2018年03月20日07:00
『カリオストロの城』前史<2> 監督 宮崎駿の転換期
http://blog.livedoor.jp/okada_toshio/archives/51546046.html

 『ルパン三世』のテコ入れを終えた後、宮崎駿は、72年73年に『パンダコパンダ』の劇場版の製作に参加し、
その後にズイヨーに移籍します。そして、『アルプスの少女ハイジ』の準備をし、
それが放映される、という流れになるわけです。

 さて、『アルプスの少女ハイジ』と『母をたずねて三千里』をやったところで、
宮崎駿は、自分のアニメーターとしての生き方に疑問を覚えるんですね。

 というのも、『太陽の王子ホルス』の頃からずっと、宮崎駿というのは
「イメージボードを描いて提出すると高畑勲が採用してくれる」というやり方をしていたんです。

 どんな仕事をする時も、自分が「これは面白い!」と思ったシーンを、
圧倒的な画力とイメージ力で、まず絵にしてしまう。

それを上の人間に見せると、監督も、それを採用せざるをえない。
すると、そのシーンを入れるためにストーリーが全部変わってきて、作品が自分のものになっていく。
 宮崎駿はこういうことをずっとやっていたんです。

 ところが、『アルプスの少女ハイジ』と『母をたずねて三千里』では、
初めてそれが出来なかったんですね。高畑勲にいいように扱われてしまったんですよ。

 それまでは、高畑さんが「こういう作品を作ろう」と決めたことでも、
宮崎さんがそれよりも良いイメージボードを描いてきたら、
「それカッコいいじゃんか! 出そうよ!」ということで、どんどん変えてもらえた。

 ところが、『ハイジ』と『三千里』というのは、原作という大本になるストーリーがあったんです。
そして、高畑勲というのは、本当に原作を大事にする人なんですよ。そこを曲げなかったんですね。

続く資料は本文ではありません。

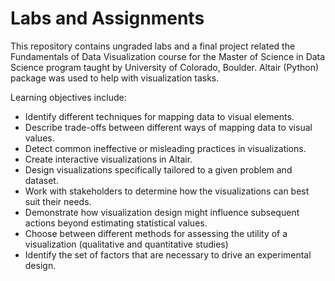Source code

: # Labs and Assignments
This repository contains ungraded labs and a final project related the Fundamentals of Data Visualization course for the Master of Science in Data Science program taught by University of Colorado, Boulder. Altair (Python) package was used to help with visualization tasks.

Learning objectives include:
- Identify different techniques for mapping data to visual elements.
- Describe trade-offs between different ways of mapping data to visual values.
- Detect common ineffective or misleading practices in visualizations.
- Create interactive visualizations in Altair.
- Design visualizations specifically tailored to a given problem and dataset.
- Work with stakeholders to determine how the visualizations can best suit their needs.
- Demonstrate how visualization design might influence subsequent actions beyond estimating statistical values.
- Choose between different methods for assessing the utility of a visualization (qualitative and quantitative studies)
- Identify the set of factors that are necessary to drive an experimental design.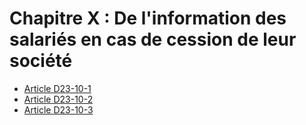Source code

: # Chapitre X : De l'information des salariés en cas de cession de leur société

- [Article D23-10-1](article-d23-10-1.md)
- [Article D23-10-2](article-d23-10-2.md)
- [Article D23-10-3](article-d23-10-3.md)
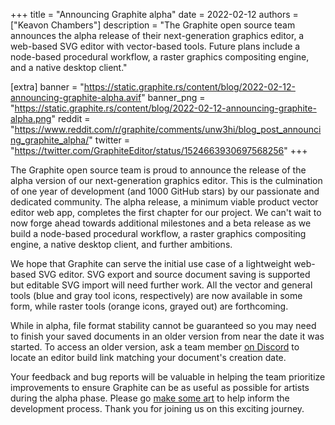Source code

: +++
title = "Announcing Graphite alpha"
date = 2022-02-12
authors = ["Keavon Chambers"]
description = "The Graphite open source team announces the alpha release of their next-generation graphics editor, a web-based SVG editor with vector-based tools. Future plans include a node-based procedural workflow, a raster graphics compositing engine, and a native desktop client."

[extra]
banner = "https://static.graphite.rs/content/blog/2022-02-12-announcing-graphite-alpha.avif"
banner_png = "https://static.graphite.rs/content/blog/2022-02-12-announcing-graphite-alpha.png"
reddit = "https://www.reddit.com/r/graphite/comments/unw3hi/blog_post_announcing_graphite_alpha/"
twitter = "https://twitter.com/GraphiteEditor/status/1524663930697568256"
+++

The Graphite open source team is proud to announce the release of the alpha version of our next-generation graphics editor. This is the culmination of one year of development (and 1000 GitHub stars) by our passionate and dedicated community. The alpha release, a minimum viable product vector editor web app, completes the first chapter for our project. We can't wait to now forge ahead towards additional milestones and a beta release as we build a node-based procedural workflow, a raster graphics compositing engine, a native desktop client, and further ambitions.

<!-- more -->

We hope that Graphite can serve the initial use case of a lightweight web-based SVG editor. SVG export and source document saving is supported but editable SVG import will need further work. All the vector and general tools (blue and gray tool icons, respectively) are now available in some form, while raster tools (orange icons, grayed out) are forthcoming.

While in alpha, file format stability cannot be guaranteed so you may need to finish your saved documents in an older version from near the date it was started. To access an older version, ask a team member [on Discord](https://discord.graphite.rs) to locate an editor build link matching your document's creation date.

Your feedback and bug reports will be valuable in helping the team prioritize improvements to ensure Graphite can be as useful as possible for artists during the alpha phase. Please go [make some art](https://editor.graphite.rs) to help inform the development process. Thank you for joining us on this exciting journey.
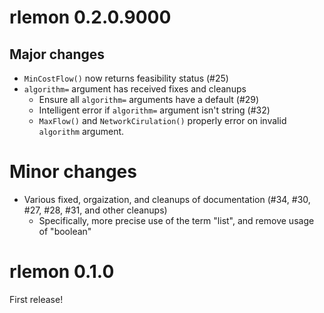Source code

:# rlemon 0.2.0.9000

## Major changes

- `MinCostFlow()` now returns feasibility status (#25)
- `algorithm=` argument has received fixes and cleanups
  - Ensure all `algorithm=` arguments have a default (#29)
  - Intelligent error if `algorithm=` argument isn't string (#32)
  - `MaxFlow()` and `NetworkCirulation()` properly error on invalid `algorithm`
    argument.

# Minor changes

- Various fixed, orgaization, and cleanups of documentation (#34, #30, #27, #28,
  #31, and other cleanups)
  - Specifically, more precise use of the term "list", and remove usage of
    "boolean"

# rlemon 0.1.0

First release!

 結果、この2つの作品を作るにあたって、宮崎駿はものすごく働いたんだけど、
それはあくまでも高畑勲のイメージを膨らますための道具として使われることになりました。

もちろん、本来の関係性で言えば、これは本望なことのはずなんだけども。
これまでのわがままを言えた立場からは変わってしまったんです。